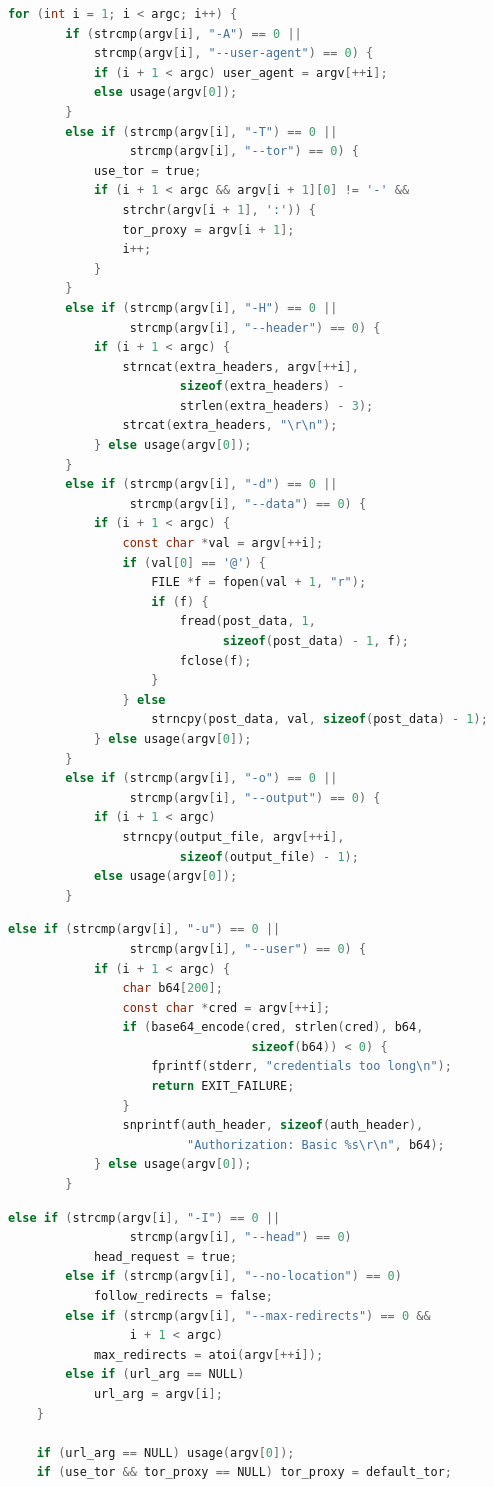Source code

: \begin{lstlisting}[style=oldcode,language=C,firstnumber=last]
    for (int i = 1; i < argc; i++) {
        if (strcmp(argv[i], "-A") == 0 ||
            strcmp(argv[i], "--user-agent") == 0) {
            if (i + 1 < argc) user_agent = argv[++i];
            else usage(argv[0]);
        }
        else if (strcmp(argv[i], "-T") == 0 ||
                 strcmp(argv[i], "--tor") == 0) {
            use_tor = true;
            if (i + 1 < argc && argv[i + 1][0] != '-' &&
                strchr(argv[i + 1], ':')) {
                tor_proxy = argv[i + 1];
                i++;
            }
        }
        else if (strcmp(argv[i], "-H") == 0 ||
                 strcmp(argv[i], "--header") == 0) {
            if (i + 1 < argc) {
                strncat(extra_headers, argv[++i],
                        sizeof(extra_headers) -
                        strlen(extra_headers) - 3);
                strcat(extra_headers, "\r\n");
            } else usage(argv[0]);
        }
        else if (strcmp(argv[i], "-d") == 0 ||
                 strcmp(argv[i], "--data") == 0) {
            if (i + 1 < argc) {
                const char *val = argv[++i];
                if (val[0] == '@') {
                    FILE *f = fopen(val + 1, "r");
                    if (f) {
                        fread(post_data, 1,
                              sizeof(post_data) - 1, f);
                        fclose(f);
                    }
                } else
                    strncpy(post_data, val, sizeof(post_data) - 1);
            } else usage(argv[0]);
        }
        else if (strcmp(argv[i], "-o") == 0 ||
                 strcmp(argv[i], "--output") == 0) {
            if (i + 1 < argc)
                strncpy(output_file, argv[++i],
                        sizeof(output_file) - 1);
            else usage(argv[0]);
        }
\end{lstlisting}
\begin{lstlisting}[style=newcode,language=C,firstnumber=last]
        else if (strcmp(argv[i], "-u") == 0 ||
                 strcmp(argv[i], "--user") == 0) {
            if (i + 1 < argc) {
                char b64[200];
                const char *cred = argv[++i];
                if (base64_encode(cred, strlen(cred), b64,
                                  sizeof(b64)) < 0) {
                    fprintf(stderr, "credentials too long\n");
                    return EXIT_FAILURE;
                }
                snprintf(auth_header, sizeof(auth_header),
                         "Authorization: Basic %s\r\n", b64);
            } else usage(argv[0]);
        }
\end{lstlisting}
\begin{lstlisting}[style=oldcode,language=C,firstnumber=last]
        else if (strcmp(argv[i], "-I") == 0 ||
                 strcmp(argv[i], "--head") == 0)
            head_request = true;
        else if (strcmp(argv[i], "--no-location") == 0)
            follow_redirects = false;
        else if (strcmp(argv[i], "--max-redirects") == 0 &&
                 i + 1 < argc)
            max_redirects = atoi(argv[++i]);
        else if (url_arg == NULL)
            url_arg = argv[i];
    }

    if (url_arg == NULL) usage(argv[0]);
    if (use_tor && tor_proxy == NULL) tor_proxy = default_tor;
\end{lstlisting}
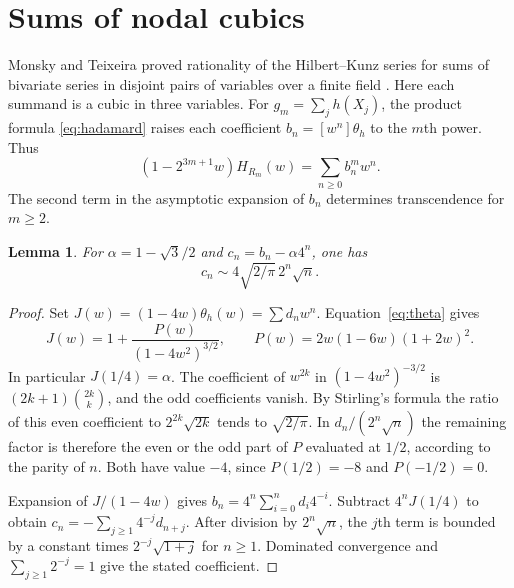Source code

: \documentclass[11pt,a4paper,reqno]{amsart}
\numberwithin{equation}{section}
\theoremstyle{plain}
\newtheorem{lemma}[theorem]{Lemma}
\begin{document}
\section{Sums of nodal cubics}\label{sec:repeated}

Monsky and Teixeira proved rationality of the Hilbert--Kunz series for sums of bivariate series in disjoint pairs of variables over a finite field \cite{MTII}. Here each summand is a cubic in three variables. For $g_m=\sum_j h(X_j)$, the product formula \eqref{eq:hadamard} raises each coefficient $b_n=[w^n]\theta_h$ to the $m$th power. Thus
\begin{equation}\label{eq:repeated}
 (1-2^{3m+1}w)H_{R_m}(w)=\sum_{n\ge0}b_n^m w^n .
\end{equation}
The second term in the asymptotic expansion of $b_n$ determines transcendence for $m\ge2$.

\begin{lemma}\label{lem:secondterm}
For $\alpha=1-\sqrt3/2$ and $c_n=b_n-\alpha4^n$, one has
\[
 c_n\sim 4\sqrt{2/\pi}\,2^n\sqrt n .
\]
\end{lemma}
\begin{proof}
Set $J(w)=(1-4w)\theta_h(w)=\sum d_n w^n$. Equation~\eqref{eq:theta} gives
\[
 J(w)=1+\frac{P(w)}{(1-4w^2)^{3/2}},\qquad
 P(w)=2w(1-6w)(1+2w)^2 .
\]
In particular $J(1/4)=\alpha$. The coefficient of $w^{2k}$ in $(1-4w^2)^{-3/2}$ is $(2k+1)\binom{2k}{k}$, and the odd coefficients vanish. By Stirling's formula the ratio of this even coefficient to $2^{2k}\sqrt{2k}$ tends to $\sqrt{2/\pi}$. In $d_n/(2^n\sqrt n)$ the remaining factor is therefore the even or the odd part of $P$ evaluated at $1/2$, according to the parity of $n$. Both have value $-4$, since $P(1/2)=-8$ and $P(-1/2)=0$.

Expansion of $J/(1-4w)$ gives $b_n=4^n\sum_{i=0}^n d_i4^{-i}$. Subtract $4^n J(1/4)$ to obtain $c_n=-\sum_{j\ge1}4^{-j}d_{n+j}$. After division by $2^n\sqrt n$, the $j$th term is bounded by a constant times $2^{-j}\sqrt{1+j}$ for $n\ge1$. Dominated convergence and $\sum_{j\ge1}2^{-j}=1$ give the stated coefficient.
\end{proof}
\end{document}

━━━━━━━━━━━━━━━━━━━━━━━━━━━━━━

▶ Action item: Could you retype exactly the lines above, starting at the line that contains "P(w)=2w(1-6w)(1+2w)^2 ." and ending at the line that contains "In particular $J(1/4)=\alpha$.", and nothing more?

▶ Problem solution:
 P(w)=2w(1-6w)(1+2w)^2 .
\]
In particular $J(1/4)=\alpha$. The coefficient of $w^{2k}$ in $(1-4w^2)^{-3/2}$ is $(2k+1)\binom{2k}{k}$, and the odd coefficients vanish. By Stirling's formula the ratio of this even coefficient to $2^{2k}\sqrt{2k}$ tends to $\sqrt{2/\pi}$. In $d_n/(2^n\sqrt n)$ the remaining factor is therefore the even or the odd part of $P$ evaluated at $1/2$, according to the parity of $n$. Both have value $-4$, since $P(1/2)=-8$ and $P(-1/2)=0$.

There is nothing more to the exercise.